Przewodniczący Rady Miasta Bydgoszczy nie zorganizuje debaty w sprawie funkcjonowania straży miejskiej, o co wnioskował radny Stefan Pastuszewski. Dyskusji w tej sprawie unika także prezydent. Zdaniem radnego Pastuszewskiego władze nie chcą wsłuchać się w głos ulicy.
Gdy w połowie września zainicjowana została zbiórka podpisów w sprawie likwidacji straży miejskiej w Bydgoszczy, ratusz schował głowę w piasek komentując sprawę krótko – To sprawa polityczna.
Debatować chciało z kolei część polityków którzy uznali, że likwidacja straży miejskiej jest zbyt radykalnym posunięciem. Szybko doszli jednak do wniosku, że debaty nie będzie z powodu braku woli ze strony Urzędu Miasta. Z tego powodu poparcia dla referendum udzieliły lokalne struktury Solidarnej Polski oraz Polska Jest Najważniejsza.
Na ostatniej sesji Rady Miasta o debatę w ramach interpelacji zawnioskował radny Stefan Pastuszewski. W odpowiedzi na piśmie przewodniczący Roman Jasiakiewicz stwierdził – Nie podzielam zdania Pana Radnego o potrzebie uczestniczenia Rady Miasta Bydgoszczy w politycznej akcji zorganizowanej przez Kongres Nowej Prawicy.

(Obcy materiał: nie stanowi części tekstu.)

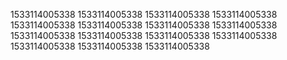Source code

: 1533114005338
1533114005338
1533114005338
1533114005338
1533114005338
1533114005338
1533114005338
1533114005338
1533114005338
1533114005338
1533114005338
1533114005338
1533114005338
1533114005338
1533114005338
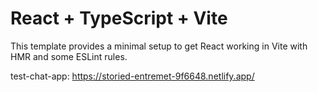 # React + TypeScript + Vite

This template provides a minimal setup to get React working in Vite with HMR and some ESLint rules.

test-chat-app:
https://storied-entremet-9f6648.netlify.app/
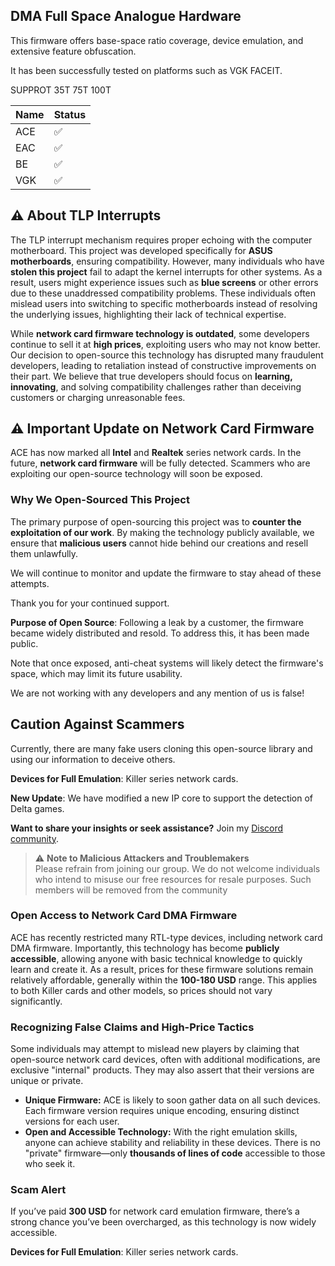 ## DMA Full Space Analogue Hardware

This firmware offers base-space ratio coverage, device emulation, and extensive feature obfuscation. 

It has been successfully tested on platforms such as VGK FACEIT.

SUPPROT 35T 75T 100T

| Name  | Status |
|-------|--------|
| ACE   | ✅     |
| EAC   | ✅     |
| BE    | ✅     |
| VGK   | ✅     |

## ⚠️ About TLP Interrupts

The TLP interrupt mechanism requires proper echoing with the computer motherboard. This project was developed specifically for **ASUS motherboards**, ensuring compatibility. However, many individuals who have **stolen this project** fail to adapt the kernel interrupts for other systems. As a result, users might experience issues such as **blue screens** or other errors due to these unaddressed compatibility problems. These individuals often mislead users into switching to specific motherboards instead of resolving the underlying issues, highlighting their lack of technical expertise.

While **network card firmware technology is outdated**, some developers continue to sell it at **high prices**, exploiting users who may not know better. Our decision to open-source this technology has disrupted many fraudulent developers, leading to retaliation instead of constructive improvements on their part. We believe that true developers should focus on **learning, innovating**, and solving compatibility challenges rather than deceiving customers or charging unreasonable fees.

## ⚠️ Important Update on Network Card Firmware

ACE has now marked all **Intel** and **Realtek** series network cards. In the future, **network card firmware** will be fully detected. Scammers who are exploiting our open-source technology will soon be exposed.

### Why We Open-Sourced This Project
The primary purpose of open-sourcing this project was to **counter the exploitation of our work**. By making the technology publicly available, we ensure that **malicious users** cannot hide behind our creations and resell them unlawfully.

We will continue to monitor and update the firmware to stay ahead of these attempts.

Thank you for your continued support.

**Purpose of Open Source**: Following a leak by a customer, the firmware became widely distributed and resold. To address this, it has been made public. 

Note that once exposed, anti-cheat systems will likely detect the firmware's space, which may limit its future usability.

We are not working with any developers and any mention of us is false!

## Caution Against Scammers

Currently, there are many fake users cloning this open-source library and using our information to deceive others. 

**Devices for Full Emulation**: Killer series network cards.

**New Update**: We have modified a new IP core to support the detection of Delta games.

**Want to share your insights or seek assistance?** Join my [Discord community](https://discord.gg/SyuQjTQ32P).

> ⚠️ **Note to Malicious Attackers and Troublemakers**  
> Please refrain from joining our group. We do not welcome individuals who intend to misuse our free resources for resale purposes. Such members will be removed from the community

### Open Access to Network Card DMA Firmware
ACE has recently restricted many RTL-type devices, including network card DMA firmware. Importantly, this technology has become **publicly accessible**, allowing anyone with basic technical knowledge to quickly learn and create it. As a result, prices for these firmware solutions remain relatively affordable, generally within the **100-180 USD** range. This applies to both Killer cards and other models, so prices should not vary significantly.

### Recognizing False Claims and High-Price Tactics
Some individuals may attempt to mislead new players by claiming that open-source network card devices, often with additional modifications, are exclusive "internal" products. They may also assert that their versions are unique or private. 

- **Unique Firmware:** ACE is likely to soon gather data on all such devices. Each firmware version requires unique encoding, ensuring distinct versions for each user.
- **Open and Accessible Technology:** With the right emulation skills, anyone can achieve stability and reliability in these devices. 
There is no "private" firmware—only **thousands of lines of code** accessible to those who seek it.

### Scam Alert
If you’ve paid **300 USD** for network card emulation firmware, there’s a strong chance you’ve been overcharged, as this technology is now widely accessible.

**Devices for Full Emulation**: Killer series network cards.


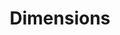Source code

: ---
layout: default
bigquery: https://console.cloud.google.com/bigquery?p=covid-19-dimensions-ai&page=table&d=data&t=publications
contributors: Digital Science, https://www.digital-science.com/
cost: Free for personal, non-commercial use.
description: Dimensions contains more than 100 million publications, ranging from
  articles published in scholarly journals, books and book chapters, to preprints
  and conference proceedings. All publications are contextualized with linked data
  sets, funding, publications, patents, clinical trials, and policy documents. You
  can also view associated categories, funders, institutions, and researcher profiles.
documentation: https://docs.dimensions.ai/bigquery/index.html
last_edit: 04/06/2022, 09:59:57
location: https://www.dimensions.ai/products/free/
maintained_by: Digital Science, https://www.digital-science.com/
schema_fields:
- date_modified
- investigators
- created_date
- external_ids
- funder_org_cities
- funding_currency
- foa_number
- brief_title
- research_org_city_names
- start_year
- title
- parent_id
- relationships
- metrics
- issue
- funder_org
- date_print
- eisbn
- wikipedia_url
- end_year
- year
- original_assignee_countries
- book_series_title
- funding_nzd
- original_assignee
- address
- category_hrcs_rac
- volume
- conditions
- citations_count
- funding_gbp
- publication_ids
- established
- open_access_categories_v2
- source_id
- email_address
- supporting_grant_ids
- category_sdg
- funding_details
- funding_chf
- publication_year
- category_uoa
- funder_orgs
- research_org_cities
- embargo_date
- priority_date
- authors
- filing_year
- journal
- citation_string
- funding_eur
- arxiv_id
- associated_publication_pmid
- pmcid
- id
- book_title
- inventor_names
- original_assignee_orgs
- research_org_state_names
- links
- associated_publication_id
- kind
- concepts
- funding_cad
- interventions
- associated_grant_ids
- patent_ids
- funder_org_countries
- ipcr
- start_date
- research_org_country_names
- family_id
- active_years
- cpc
- legal_status
- open_access_categories
- isbn
- cited_by_ids
- proceedings_title
- legal_events
- current_assignee_countries
- researcher_ids
- labels
- doi
- filing_date
- acronym
- publisher
- repository_name
- date_imported_gbq
- category_hrcs_hc
- acknowledgements
- date
- expiration_year
- category_bra
- funding_usd
- altmetrics
- pmid
- registry
- category_icrp_cso
- funding_cny
- associated_publication_doi
- resulting_publication_doi
- granted_year
- types
- date_normal
- original_abstract
- current_assignee_orgs
- categories
- research_org_countries
- description
- category_rcdc
- funding_amount
- granted_date
- citations
- original_title
- end_date
- language
- expiration_date
- funding_aud
- application_number
- priority_year
- category_icrp_ct
- pages
- grant_number
- subtitles
- mesh_terms
- funding_jpy
- status
- family_members_ids
- assignee_orgs
- repository_url
- acronyms
- research_orgs
- current_assignee
- date_online
- journal_lists
- funder_org_state_codes
- resulting_publication_ids
- license
- category_for
- filing_status
- type
- funder_countries
- gender
- jurisdiction
- family_count
- repository_id
- editors
- research_org_state_codes
- phase
- organisation_details
- associated_publication_arxiv_id
- abstract
- linkout
- mesh_headings
- reference_ids
- name
- conference
- publication_date
- category_hra
- clinical_trial_ids
- date_inserted
- assignee_countries
- funder_org_acronyms
- aliases
shortname: dimensions
tags:
- scholarly literature
- patents
- funding
- clinical trials
- academic profiles
terms_of_use: 'Use of both the Dimensions COVID-19 dataset and full Dimensions dataset
  are subject to the Dimensions Terms of use: https://www.dimensions.ai/policies-terms-legal '
title: Dimensions
uuid: dcff88bd-fe6b-4fdb-8159-809bf9d7bc1c
---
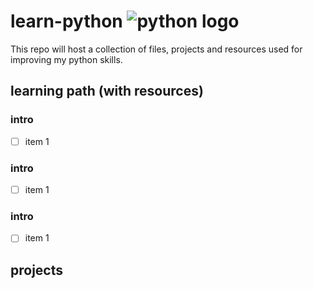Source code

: # learn-python ![python logo](https://www.python.org/static/community_logos/python-powered-w-70x28.png)

This repo will host a collection of files, projects and resources used for improving my python skills. 

## learning path (with resources)
### intro
- [ ] item 1

### intro
- [ ] item 1

### intro
- [ ] item 1

## projects
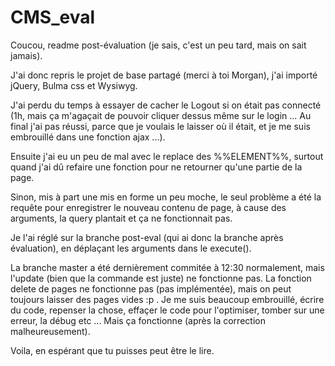 # CMS_eval

Coucou, readme post-évaluation (je sais, c'est un peu tard, mais on sait jamais).

J'ai donc repris le projet de base partagé (merci à toi Morgan), j'ai importé jQuery, Bulma css et Wysiwyg.

J'ai perdu du temps à essayer de cacher le Logout si on était pas connecté (1h, mais ça m'agaçait de pouvoir cliquer dessus
même sur le login ... Au final j'ai pas réussi, parce que je voulais le laisser où il était, et je me suis embrouillé dans une fonction ajax ...).

Ensuite j'ai eu un peu de mal avec le replace des %%ELEMENT%%, surtout quand j'ai dû refaire une fonction pour ne retourner 
qu'une partie de la page.

Sinon, mis à part une mis en forme un peu moche, le seul problème a été la requête pour enregistrer le nouveau contenu de page,
à cause des arguments, la query plantait et ça ne fonctionnait pas.

Je l'ai réglé sur la branche post-eval (qui ai donc la branche après évaluation), en déplaçant les arguments dans le execute().

La branche master a été dernièrement commitée à 12:30 normalement, mais l'update (bien que la commande est juste) ne fonctionne
pas. La fonction delete de pages ne fonctionne pas (pas implémentée), mais on peut toujours laisser des pages vides :p . Je me
suis beaucoup embrouillé, écrire du code, repenser la chose, effaçer le code pour l'optimiser, tomber sur une erreur, la débug
etc ... Mais ça fonctionne (après la correction malheureusement).

Voila, en espérant que tu puisses peut être le lire.
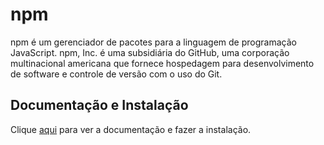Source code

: # npm

npm é um gerenciador de pacotes para a linguagem de programação JavaScript. npm, Inc. é uma subsidiária do GitHub, uma corporação multinacional americana que fornece hospedagem para desenvolvimento de software e controle de versão com o uso do Git.

## Documentação e Instalação

Clique [aqui](https://www.npmjs.com) para ver a documentação e fazer a instalação.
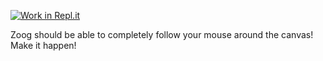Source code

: [![Work in Repl.it](https://classroom.github.com/assets/work-in-replit-14baed9a392b3a25080506f3b7b6d57f295ec2978f6f33ec97e36a161684cbe9.svg)](https://classroom.github.com/online_ide?assignment_repo_id=3259115&assignment_repo_type=AssignmentRepo)
<p>Zoog should be able to completely follow your mouse around the canvas! Make it happen!</p>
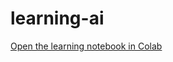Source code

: # learning-ai

[Open the learning notebook in Colab](https://colab.research.google.com/github/selfscrum/learning-ai/learning.ipynb)
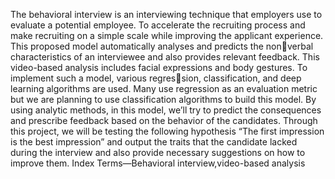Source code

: The behavioral interview is an interviewing technique that employers use to evaluate a potential employee.
To accelerate the recruiting process and make recruiting on
a simple scale while improving the applicant experience. This
proposed model automatically analyses and predicts the nonverbal characteristics of an interviewee and also provides relevant
feedback. This video-based analysis includes facial expressions
and body gestures. To implement such a model, various regression, classification, and deep learning algorithms are used. Many
use regression as an evaluation metric but we are planning to use
classification algorithms to build this model. By using analytic
methods, in this model, we’ll try to predict the consequences
and prescribe feedback based on the behavior of the candidates.
Through this project, we will be testing the following hypothesis
“The first impression is the best impression” and output the traits
that the candidate lacked during the interview and also provide
necessary suggestions on how to improve them.
Index Terms—Behavioral interview,video-based analysis
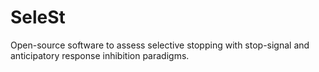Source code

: # SeleSt
Open-source software to assess selective stopping with stop-signal and anticipatory response inhibition paradigms.
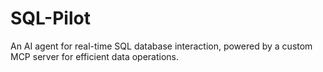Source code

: # SQL-Pilot

An AI agent for real-time SQL database interaction, powered by a custom MCP server for efficient data operations.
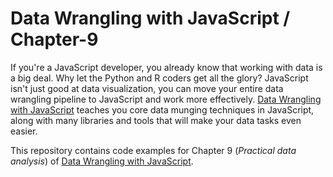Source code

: # Data Wrangling with JavaScript / Chapter-9

If you're a JavaScript developer, you already know that working with data is a big deal. Why let the Python and R coders get all the glory? JavaScript isn't just good at data visualization, you can move your entire data wrangling pipeline to JavaScript and work more effectively. [Data Wrangling with JavaScript](http://bit.ly/2t2cJu2) teaches you core data munging techniques in JavaScript, along with many libraries and tools that will make your data tasks even easier.

This repository contains code examples for Chapter 9 (*Practical data analysis*) of [Data Wrangling with JavaScript](http://bit.ly/2t2cJu2).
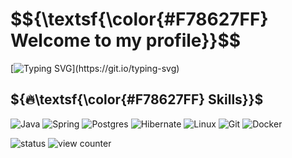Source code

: <h1> $${\textsf{\color{#F78627FF} Welcome to my profile}}$$ </h1>

[![Typing SVG](https://readme-typing-svg.demolab.com/?font=Fira+Code&size=25&duration=5000&pause=500&width=800&height=100&color=F78627FF&lines=Hi,+I'm+Java+Developer!+Glad+to+see+you+here!;I+hope+you'll+evaluate+my+projects+and+like+them!;)](https://git.io/typing-svg) 

<h2>${🔥\textsf{\color{#F78627FF} Skills}}$</h2>

![Java](https://img.shields.io/badge/java-%23ED8B00.svg?style=for-the-badge&logo=openjdk&logoColor=white)
![Spring](https://img.shields.io/badge/spring-%236DB33F.svg?style=for-the-badge&logo=spring&logoColor=white)
![Postgres](https://img.shields.io/badge/postgres-%23316192.svg?style=for-the-badge&logo=postgresql&logoColor=white)
![Hibernate](https://img.shields.io/badge/Hibernate-59666C?style=for-the-badge&logo=Hibernate&logoColor=white)
![Linux](https://img.shields.io/badge/Linux-FCC624?style=for-the-badge&logo=linux&logoColor=black)
![Git](https://img.shields.io/badge/git-%23F05033.svg?style=for-the-badge&logo=git&logoColor=white)
![Docker](https://img.shields.io/badge/docker-%230db7ed.svg?style=for-the-badge&logo=docker&logoColor=white)

![status](https://nocache.advaith.workers.dev?url=https://img.shields.io/endpoint?url=https://dev.discordprofiles.me/api/badge/status/276544649148235776?simple=true)
![view counter](https://komarev.com/ghpvc/?username=dcct0r&color=red)   
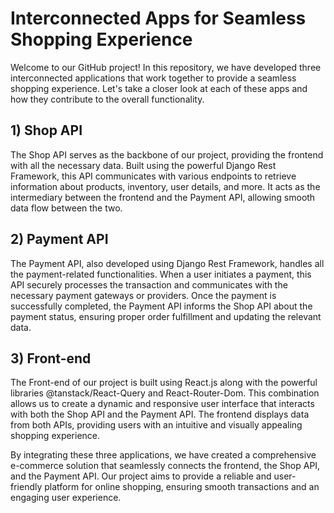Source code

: # Interconnected Apps for Seamless Shopping Experience
Welcome to our GitHub project! In this repository, we have developed three interconnected applications that work together to provide a seamless shopping experience. Let's take a closer look at each of these apps and how they contribute to the overall functionality.

## 1) Shop API
The Shop API serves as the backbone of our project, providing the frontend with all the necessary data. Built using the powerful Django Rest Framework, this API communicates with various endpoints to retrieve information about products, inventory, user details, and more. It acts as the intermediary between the frontend and the Payment API, allowing smooth data flow between the two.

## 2) Payment API
The Payment API, also developed using Django Rest Framework, handles all the payment-related functionalities. When a user initiates a payment, this API securely processes the transaction and communicates with the necessary payment gateways or providers. Once the payment is successfully completed, the Payment API informs the Shop API about the payment status, ensuring proper order fulfillment and updating the relevant data.

## 3) Front-end
The Front-end of our project is built using React.js along with the powerful libraries @tanstack/React-Query and React-Router-Dom. This combination allows us to create a dynamic and responsive user interface that interacts with both the Shop API and the Payment API. The frontend displays data from both APIs, providing users with an intuitive and visually appealing shopping experience.

By integrating these three applications, we have created a comprehensive e-commerce solution that seamlessly connects the frontend, the Shop API, and the Payment API. Our project aims to provide a reliable and user-friendly platform for online shopping, ensuring smooth transactions and an engaging user experience.
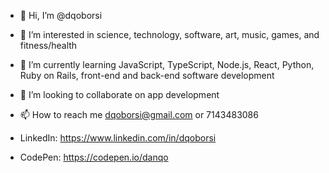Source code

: - 👋 Hi, I’m @dqoborsi
- 👀 I’m interested in science, technology, software, art, music, games, and fitness/health
- 🌱 I’m currently learning JavaScript, TypeScript, Node.js, React, Python, Ruby on Rails, front-end and back-end software development
- 💞️ I’m looking to collaborate on app development
- 📫 How to reach me dqoborsi@gmail.com or 7143483086

- LinkedIn: https://www.linkedin.com/in/dqoborsi
- CodePen: https://codepen.io/danqo
<!---
dqoborsi/dqoborsi is a ✨ special ✨ repository because its `README.md` (this file) appears on your GitHub profile.
You can click the Preview link to take a look at your changes.
--->
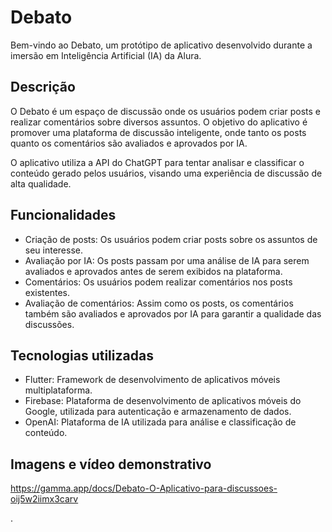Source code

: # Debato

Bem-vindo ao Debato, um protótipo de aplicativo desenvolvido durante a imersão em Inteligência Artificial (IA) da Alura.

## Descrição

O Debato é um espaço de discussão onde os usuários podem criar posts e realizar comentários sobre diversos assuntos. O objetivo do aplicativo é promover uma plataforma de discussão inteligente, onde tanto os posts quanto os comentários são avaliados e aprovados por IA.

O aplicativo utiliza a API do ChatGPT para tentar analisar e classificar o conteúdo gerado pelos usuários, visando uma experiência de discussão de alta qualidade.

## Funcionalidades

- Criação de posts: Os usuários podem criar posts sobre os assuntos de seu interesse.
- Avaliação por IA: Os posts passam por uma análise de IA para serem avaliados e aprovados antes de serem exibidos na plataforma.
- Comentários: Os usuários podem realizar comentários nos posts existentes.
- Avaliação de comentários: Assim como os posts, os comentários também são avaliados e aprovados por IA para garantir a qualidade das discussões.

## Tecnologias utilizadas

- Flutter: Framework de desenvolvimento de aplicativos móveis multiplataforma.
- Firebase: Plataforma de desenvolvimento de aplicativos móveis do Google, utilizada para autenticação e armazenamento de dados.
- OpenAI: Plataforma de IA utilizada para análise e classificação de conteúdo.

##  Imagens e vídeo demonstrativo

https://gamma.app/docs/Debato-O-Aplicativo-para-discussoes-oij5w2iimx3carv

.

Dziwie się bardzo skoro cała Polska o tym mówi, ludzie są oburzeni funkcjonowaniem straży miejskiej, w szczególności patroli które szykanują kierowców. Jeżeli Rada Miasta ma milczeć to znaczy, że wyalienowuje się ze społeczeństwa. To, że jedna z organizacji politycznych zajmuje się tą sprawą to nie znaczy, że problemu nie ma. Nie można umywać rąk od fundamentalnych problemów o których mówi ulica – komentuje odpowiedź przewodniczącego radny Stefan Pastuszewski.